Remote Interviewing, Our Tips To Nail It First Time

Wondering how to prepare for an upcoming remote interview? Whether it’s your first ever interview or you’re a seasoned remote interview-er, read on to find out Upstack’s top tips on how to ace yours.

Firstly, preparation is key.

Find out as much as you can about the hiring manager, the team, the company you’re interviewing for, their culture, ethos, and values, and of course — the job you’re applying for.

You want to really understand who they are and whether you’re going to want to work for them — you aren’t going to get the chance to see the office or meet the team face to face and remember that interviews are a two-way street. You should be assessing them as much as they’re assessing you.

When prepping for a first interview, figure out how your skills relate to the role, what can you bring to the company, and how you can make the hiring manager’s life easier. A great way to do this is to determine if the company has similar positions and look at the current or previous employees/freelancers on LinkedIn.

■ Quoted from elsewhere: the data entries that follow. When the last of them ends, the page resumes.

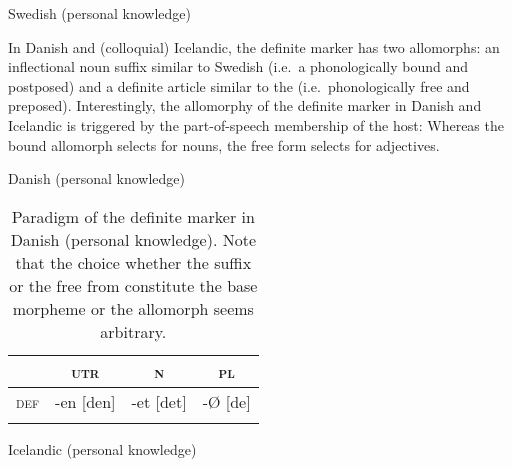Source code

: {\begin{exe}
\ex \rm{Swedish (personal knowledge)}
\begin{xlist}
\end{xlist}
\end{exe}
In Danish and (colloquial) Icelandic, the definite marker has two allomorphs: an inflectional noun suffix similar to Swedish (i.e.~a phonologically bound and postposed) and a definite article similar to the  (i.e.~phonologically free and preposed). Interestingly, the allomorphy of the definite marker in Danish and Icelandic is triggered by the part-of-speech membership of the host: Whereas the bound allomorph selects for nouns, the free form selects for adjectives.
\begin{exe}
\ex \rm{Danish (personal knowledge)}
\begin{xlist}
\end{xlist}
\end{exe}
\begin{table}
\begin{tabular}{lccc}
\lsptoprule
			&\textsc{utr}	&\textsc{n}		&\textsc{pl}\\
\midrule
\textsc{def}	&-en [den]		&-et [det]			&-{Ø} [de]\\
\lspbottomrule
\end{tabular}
\caption[Paradigm of \textsc{def} in Danish]{Paradigm of the definite marker in Danish (personal knowledge). Note that the choice whether the suffix or the free from constitute the base morpheme or the allomorph seems arbitrary.}
\label{danish defallomorph}
\end{table}
\begin{exe}
\ex \rm{Icelandic (personal knowledge)}
\begin{xlist}
\end{xlist}
\end{exe}

}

Make some notes on how you compare and then the reasons why you’re the ideal person for the job. Try and identify any strengths or weaknesses you may have relating to the role — picking at strengths and weaknesses are a tried and trusted source for interview questions, so be prepared.

While you’re at it.

Jot down other key questions you think may come up on the day and rehearse the answers. Don’t just think them through, write the answers down too, and have those handy. Now, this is a significant benefit of video interviewing — you can have these crib notes on the desk in front of you to refer to, and it’s less noticeable if you take a peek throughout the interview.

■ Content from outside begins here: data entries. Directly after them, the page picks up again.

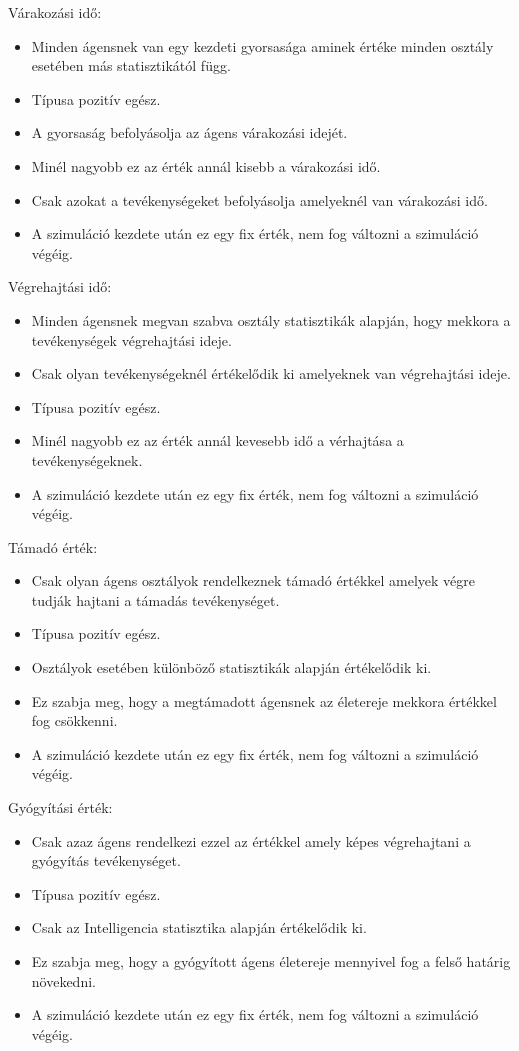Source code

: \newpage

\noindent Várakozási idő:

\begin{itemize}
  \item Minden ágensnek van egy kezdeti gyorsasága aminek értéke minden osztály esetében más statisztikától függ.
  \item Típusa pozitív egész.
  \item A gyorsaság befolyásolja az ágens várakozási idejét.
  \item Minél nagyobb ez az érték annál kisebb a várakozási idő.
  \item Csak azokat a tevékenységeket befolyásolja amelyeknél van várakozási idő.
  \item A szimuláció kezdete után ez egy fix érték, nem fog változni a szimuláció végéig.
\end{itemize}

\noindent Végrehajtási idő:

\begin{itemize}
\item Minden ágensnek megvan szabva osztály statisztikák alapján, hogy mekkora a tevékenységek végrehajtási ideje.
\item Csak olyan tevékenységeknél értékelődik ki amelyeknek van végrehajtási ideje.
\item Típusa pozitív egész.
\item Minél nagyobb ez az érték annál kevesebb idő a vérhajtása a tevékenységeknek. 
\item A szimuláció kezdete után ez egy fix érték, nem fog változni a szimuláció végéig.
\end{itemize}

\noindent Támadó érték:
\begin{itemize}
\item Csak olyan ágens osztályok rendelkeznek támadó értékkel amelyek végre tudják hajtani a támadás tevékenységet.
\item Típusa pozitív egész.
\item Osztályok esetében különböző statisztikák alapján értékelődik ki.
\item Ez szabja meg, hogy a megtámadott ágensnek az életereje mekkora értékkel fog csökkenni.  
\item A szimuláció kezdete után ez egy fix érték, nem fog változni a szimuláció végéig.
\end{itemize}

\noindent Gyógyítási érték:
\begin{itemize}
\item Csak azaz ágens rendelkezi ezzel az értékkel amely képes végrehajtani a gyógyítás tevékenységet.
\item Típusa pozitív egész.
\item Csak az Intelligencia statisztika alapján értékelődik ki.
\item Ez szabja meg, hogy a gyógyított ágens életereje mennyivel fog a felső határig növekedni.
\item A szimuláció kezdete után ez egy fix érték, nem fog változni a szimuláció végéig.
\end{itemize}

You should also have a copy of your CV on the desk — try to avoid having notes you need to refer to on-screen. When you’re staring at the screen and changing pages, it can appear like your focus isn’t entirely on the interview or interviewer, which is wholly unprofessional. And, on the subject of professionalism…

Don’t just dress from the waist up.

Perhaps you do this when working remotely, or maybe you’re the type to get dressed every day. Either way, dress the part for your interview. This means to dress as though you were going in person for a meeting, that means trousers — not pajama bottoms! Not only will you feel more confident and in the ‘professional zone’, but what if, worst-case scenario, you had to get up on camera and your interviewer saw your Star Wars PJs.?

Check your tech.

Feel confident in the minutes before your interview by knowing that your video and audio software is working correctly. Check your technology a day or two before, and on the day, ensure you set yourself up in a place with enough light where you’re clearly visible and audible.

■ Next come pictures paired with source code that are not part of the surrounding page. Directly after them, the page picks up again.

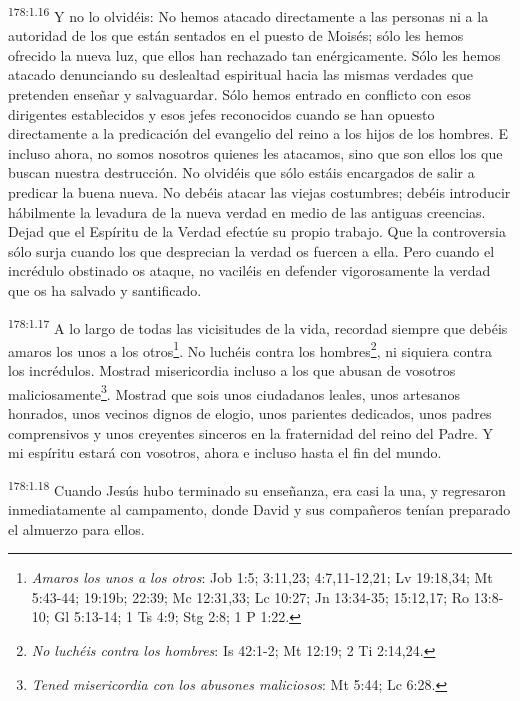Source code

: \par
\textsuperscript{178:1.16} Y no lo olvidéis: No hemos atacado directamente a las personas ni a la autoridad de los que están sentados en el puesto de Moisés; sólo les hemos ofrecido la nueva luz, que ellos han rechazado tan enérgicamente. Sólo les hemos atacado denunciando su deslealtad espiritual hacia las mismas verdades que pretenden enseñar y salvaguardar. Sólo hemos entrado en conflicto con esos dirigentes establecidos y esos jefes reconocidos cuando se han opuesto directamente a la predicación del evangelio del reino a los hijos de los hombres. E incluso ahora, no somos nosotros quienes les atacamos, sino que son ellos los que buscan nuestra destrucción. No olvidéis que sólo estáis encargados de salir a predicar la buena nueva. No debéis atacar las viejas costumbres; debéis introducir hábilmente la levadura de la nueva verdad en medio de las antiguas creencias. Dejad que el Espíritu de la Verdad efectúe su propio trabajo. Que la controversia sólo surja cuando los que desprecian la verdad os fuercen a ella. Pero cuando el incrédulo obstinado os ataque, no vaciléis en defender vigorosamente la verdad que os ha salvado y santificado.

\par
\textsuperscript{178:1.17} A lo largo de todas las vicisitudes de la vida, recordad siempre que debéis amaros los unos a los otros\footnote{\textit{Amaros los unos a los otros}: Job 1:5; 3:11,23; 4:7,11-12,21; Lv 19:18,34; Mt 5:43-44; 19:19b; 22:39; Mc 12:31,33; Lc 10:27; Jn 13:34-35; 15:12,17; Ro 13:8-10; Gl 5:13-14; 1 Ts 4:9; Stg 2:8; 1 P 1:22.}. No luchéis contra los hombres\footnote{\textit{No luchéis contra los hombres}: Is 42:1-2; Mt 12:19; 2 Ti 2:14,24.}, ni siquiera contra los incrédulos. Mostrad misericordia incluso a los que abusan de vosotros maliciosamente\footnote{\textit{Tened misericordia con los abusones maliciosos}: Mt 5:44; Lc 6:28.}. Mostrad que sois unos ciudadanos leales, unos artesanos honrados, unos vecinos dignos de elogio, unos parientes dedicados, unos padres comprensivos y unos creyentes sinceros en la fraternidad del reino del Padre. Y mi espíritu estará con vosotros, ahora e incluso hasta el fin del mundo.

\par
\textsuperscript{178:1.18} Cuando Jesús hubo terminado su enseñanza, era casi la una, y regresaron inmediatamente al campamento, donde David y sus compañeros tenían preparado el almuerzo para ellos.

Ensure you’re relaxed and ready to go at least ten minutes before so that you’re not panicking that you’ll be late because something isn’t working. Of course, failing tech isn’t ideal but it would be an even bigger disaster if you’re interviewing for a software troubleshooting position!

Don’t forget to double-check the date and the time of the interview and ensure you have the time zone settings correctly configured, too, and check you’re in the right one.

Talk the talk!

You’re going to want to demonstrate your knowledge throughout the interview. Think about what you know about the company and relate it to your skills. This applies whether your interview is remote or not, but bear in mind that interviewing over video doesn’t offer the same personal experience. It may be harder to ‘read the room’ or get a feel for the other person — clear verbal communication is key, along with confident body language.

When you’re ‘talking the talk’, you don’t have to make it all about you. In fact, it’s a great way to build rapport with your interviewer by asking about their career and how long they’re been with the company or perhaps why they like it so much there. There’s the onus to compensate for a lack of connection which comes with a face-to-face meeting when interviewing remotely and asking someone about themselves is a great way to break the ice. Keep it professional and just remember, it always pays for the interviewer to like you.

Clear your space of distractions.

Got Kids or pets? Let’s face it, neither is conducive to a relaxed, professional, and, most importantly, successful interview.

Be organized and sort out care or just put them in another room (the pet, not the child!) and ensure you’re not going to be disturbed. Other common distractions — phones ringing, dogs barking, the boiler repairman coming round… All of these can wait until after the interview, stay focused.

Of course, sometimes distractions really can’t be helped. And the hiring manager will likely understand that, but just bear it in mind you’re giving them a glimpse of your future workspace, and if you can’t remove distractions for an hour-long interview, how productive will you be on their time?

If you struggle with staying focused and get distracted by time-wasting websites in general, check out Stay Focused by Google — the ultimate tool to reduce procrastination.

Have questions ready

Do you want to know more about the job? More about the team? What’s a typical day like? What’s their remote working setup — Slack? Email? Monthly or weekly Zoom calls? It’s always a good idea to have a question or two for the end of the interview. This shows the interviewer that you’re interested and want to learn more about your potential new employer, keep the questions positive and professional.

In summary

Treat a remote interview like a face-to-face interview. The same level of professionalism applies even if you’re not physically present with the other person — the standard rules and interview etiquette, and more, apply.

Remote work is here to stay. And what with the current global situation, it’s likely more and more jobs will become remote, or at least the interview process will be. Keep these top tips in mind for your future interviews and you’ll be ahead of the game and acing them in no time.